**INPUT FOR THIS TASK:**
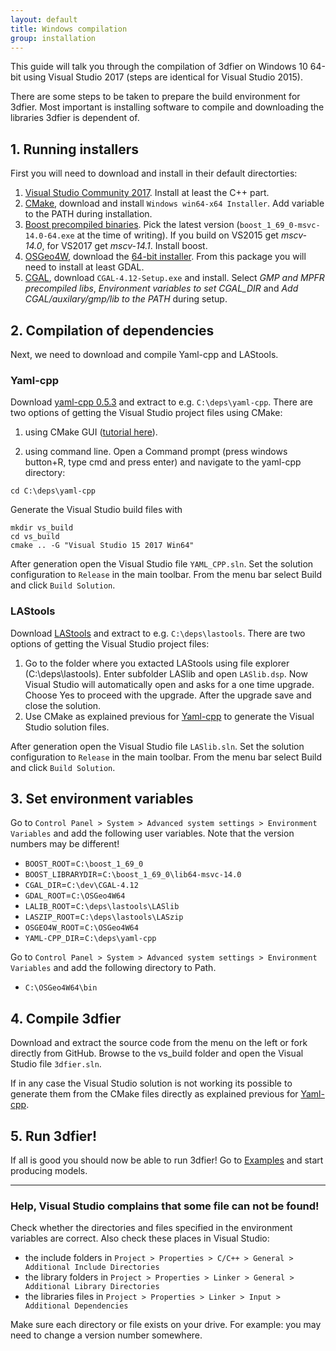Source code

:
 ```yaml
---
layout: default
title: Windows compilation
group: installation
---
```


This guide will talk you through the compilation of 3dfier on Windows 10 64-bit using Visual Studio 2017 (steps are identical for Visual Studio 2015).

There are some steps to be taken to prepare the build environment for 3dfier. Most important is installing software to compile and downloading the libraries 3dfier is dependent of.

## 1. Running installers
First you will need to download and install in their default directorties:
1. [Visual Studio Community 2017](https://www.visualstudio.com/downloads/). Install at least the C++ part.
1. [CMake](https://cmake.org/download/), download and install `Windows win64-x64 Installer`. Add variable to the PATH during installation.
1. [Boost precompiled binaries](https://sourceforge.net/projects/boost/files/boost-binaries). Pick the latest version (`boost_1_69_0-msvc-14.0-64.exe` at the time of writing). If you build on VS2015 get *mscv-14.0*, for VS2017 get *mscv-14.1*. Install boost.
1. [OSGeo4W](https://trac.osgeo.org/osgeo4w), download the [64-bit installer](http://download.osgeo.org/osgeo4w/osgeo4w-setup-x86_64.exe). From this package you will need to install at least GDAL.
1. [CGAL](https://github.com/CGAL/cgal/releases), download `CGAL-4.12-Setup.exe` and install. Select *GMP and MPFR precompiled libs*, *Environment variables to set CGAL_DIR* and *Add CGAL/auxilary/gmp/lib to the PATH* during setup.

## 2. Compilation of dependencies
Next, we need to download and compile Yaml-cpp and LAStools. 

### Yaml-cpp
Download [yaml-cpp 0.5.3](https://github.com/jbeder/yaml-cpp/releases) and extract to e.g. `C:\deps\yaml-cpp`. There are two options of getting the Visual Studio project files using CMake:

1. using CMake GUI ([tutorial here](https://cmake.org/runningcmake/)).

1. using command line. 
Open a Command prompt (press windows button+R, type cmd and press enter) and navigate to the yaml-cpp directory:
```
cd C:\deps\yaml-cpp
```
Generate the Visual Studio build files with
```
mkdir vs_build
cd vs_build
cmake .. -G "Visual Studio 15 2017 Win64"
```

After generation open the Visual Studio file `YAML_CPP.sln`. Set the solution configuration to `Release` in the main toolbar. From the menu bar select Build and click `Build Solution`.

### LAStools
Download [LAStools](https://rapidlasso.com/lastools/) and extract to e.g. `C:\deps\lastools`. There are two options of getting the Visual Studio project files:

1. Go to the folder where you extacted LAStools using file explorer (C:\deps\lastools). Enter subfolder LASlib and open `LASlib.dsp`. Now Visual Studio will automatically open and asks for a one time upgrade. Choose Yes to proceed with the upgrade. After the upgrade save and close the solution.
1. Use CMake as explained previous for [Yaml-cpp](#yaml-cpp) to generate the Visual Studio solution files.

After generation open the Visual Studio file `LASlib.sln`. Set the solution configuration to `Release` in the main toolbar. From the menu bar select Build and click `Build Solution`.

## 3. Set environment variables
Go to `Control Panel > System > Advanced system settings > Environment Variables` and add the following user variables. Note that the version numbers may be different!
* `BOOST_ROOT`=`C:\boost_1_69_0`
* `BOOST_LIBRARYDIR`=`C:\boost_1_69_0\lib64-msvc-14.0`
* `CGAL_DIR`=`C:\dev\CGAL-4.12`
* `GDAL_ROOT`=`C:\OSGeo4W64`
* `LALIB_ROOT`=`C:\deps\lastools\LASlib`
* `LASZIP_ROOT`=`C:\deps\lastools\LASzip`
* `OSGEO4W_ROOT`=`C:\OSGeo4W64`
* `YAML-CPP_DIR`=`C:\deps\yaml-cpp`

Go to `Control Panel > System > Advanced system settings > Environment Variables` and add the following directory to Path.
* `C:\OSGeo4W64\bin`

## 4. Compile 3dfier
Download and extract the source code from the menu on the left or fork directly from GitHub. Browse to the vs_build folder and open the Visual Studio file `3dfier.sln`.

If in any case the Visual Studio solution is not working its possible to generate them from the CMake files directly as explained previous for [Yaml-cpp](#yaml-cpp).

## 5. Run 3dfier!
If all is good you should now be able to run 3dfier! Go to [Examples]({{site.baseurl}}/pages/examples) and start producing models.

* * * 
### Help, Visual Studio complains that some file can not be found!
Check whether the directories and files specified in the environment variables are correct. Also check these places in Visual Studio:
* the include folders in `Project > Properties > C/C++ > General > Additional Include Directories`
* the library folders in `Project > Properties > Linker > General > Additional Library Directories`
* the libraries files in `Project > Properties > Linker > Input > Additional Dependencies`

Make sure each directory or file exists on your drive. For example: you may need to change a version number somewhere.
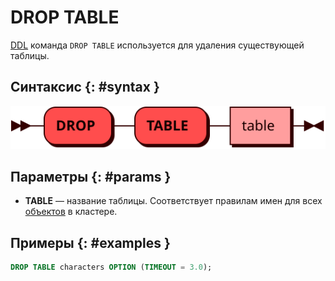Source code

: # DROP TABLE

[DDL](ddl.md) команда `DROP TABLE` используется для удаления существующей таблицы.

## Синтаксис {: #syntax }

![DROP TABLE](../../images/ebnf/drop_table.svg)

## Параметры {: #params }

* **TABLE** — название таблицы. Соответствует правилам имен для всех [объектов](object.md)
  в кластере.

## Примеры {: #examples }

```sql
DROP TABLE characters OPTION (TIMEOUT = 3.0);
```

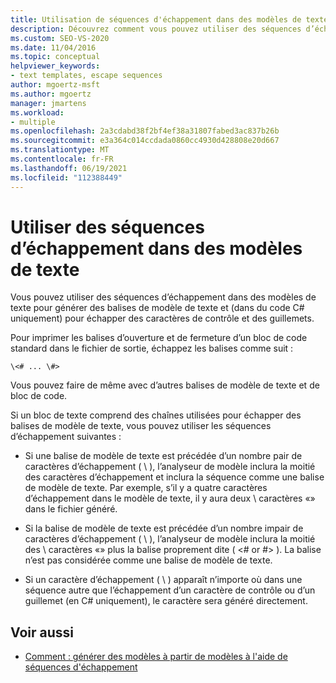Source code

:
 ```yaml
---
title: Utilisation de séquences d'échappement dans des modèles de texte
description: Découvrez comment vous pouvez utiliser des séquences d’échappement dans des modèles de texte pour générer des balises de modèle de texte et des caractères de contrôle d’échappement et des guillemets dans le code C# uniquement.
ms.custom: SEO-VS-2020
ms.date: 11/04/2016
ms.topic: conceptual
helpviewer_keywords:
- text templates, escape sequences
author: mgoertz-msft
ms.author: mgoertz
manager: jmartens
ms.workload:
- multiple
ms.openlocfilehash: 2a3cdabd38f2bf4ef38a31807fabed3ac837b26b
ms.sourcegitcommit: e3a364c014ccdada0860cc4930d428808e20d667
ms.translationtype: MT
ms.contentlocale: fr-FR
ms.lasthandoff: 06/19/2021
ms.locfileid: "112388449"
---
```

# <a name="use-escape-sequences-in-text-templates"></a>Utiliser des séquences d’échappement dans des modèles de texte

Vous pouvez utiliser des séquences d’échappement dans des modèles de texte pour générer des balises de modèle de texte et (dans du code C# uniquement) pour échapper des caractères de contrôle et des guillemets.

Pour imprimer les balises d’ouverture et de fermeture d’un bloc de code standard dans le fichier de sortie, échappez les balises comme suit :

```
\<# ... \#>
```

Vous pouvez faire de même avec d’autres balises de modèle de texte et de bloc de code.

Si un bloc de texte comprend des chaînes utilisées pour échapper des balises de modèle de texte, vous pouvez utiliser les séquences d’échappement suivantes :

- Si une balise de modèle de texte est précédée d’un nombre pair de caractères d’échappement ( \\ ), l’analyseur de modèle inclura la moitié des caractères d’échappement et inclura la séquence comme une balise de modèle de texte. Par exemple, s’il y a quatre caractères d’échappement dans le modèle de texte, il y aura deux \\ caractères «» dans le fichier généré.

- Si la balise de modèle de texte est précédée d’un nombre impair de caractères d’échappement ( \\ ), l’analyseur de modèle inclura la moitié des \\ caractères «» plus la balise proprement dite ( \<# or #> ). La balise n’est pas considérée comme une balise de modèle de texte.

- Si un caractère d’échappement ( \\ ) apparaît n’importe où dans une séquence autre que l’échappement d’un caractère de contrôle ou d’un guillemet (en C# uniquement), le caractère sera généré directement.

## <a name="see-also"></a>Voir aussi

- [Comment : générer des modèles à partir de modèles à l'aide de séquences d'échappement](../modeling/how-to-generate-templates-from-templates-by-using-escape-sequences.md)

**EXERCISE:**
In the records above, find every line containing the word "Properties" and show it.

**PROBLEM SOLUTION:**
* the include folders in `Project > Properties > C/C++ > General > Additional Include Directories`
* the library folders in `Project > Properties > Linker > General > Additional Library Directories`
* the libraries files in `Project > Properties > Linker > Input > Additional Dependencies`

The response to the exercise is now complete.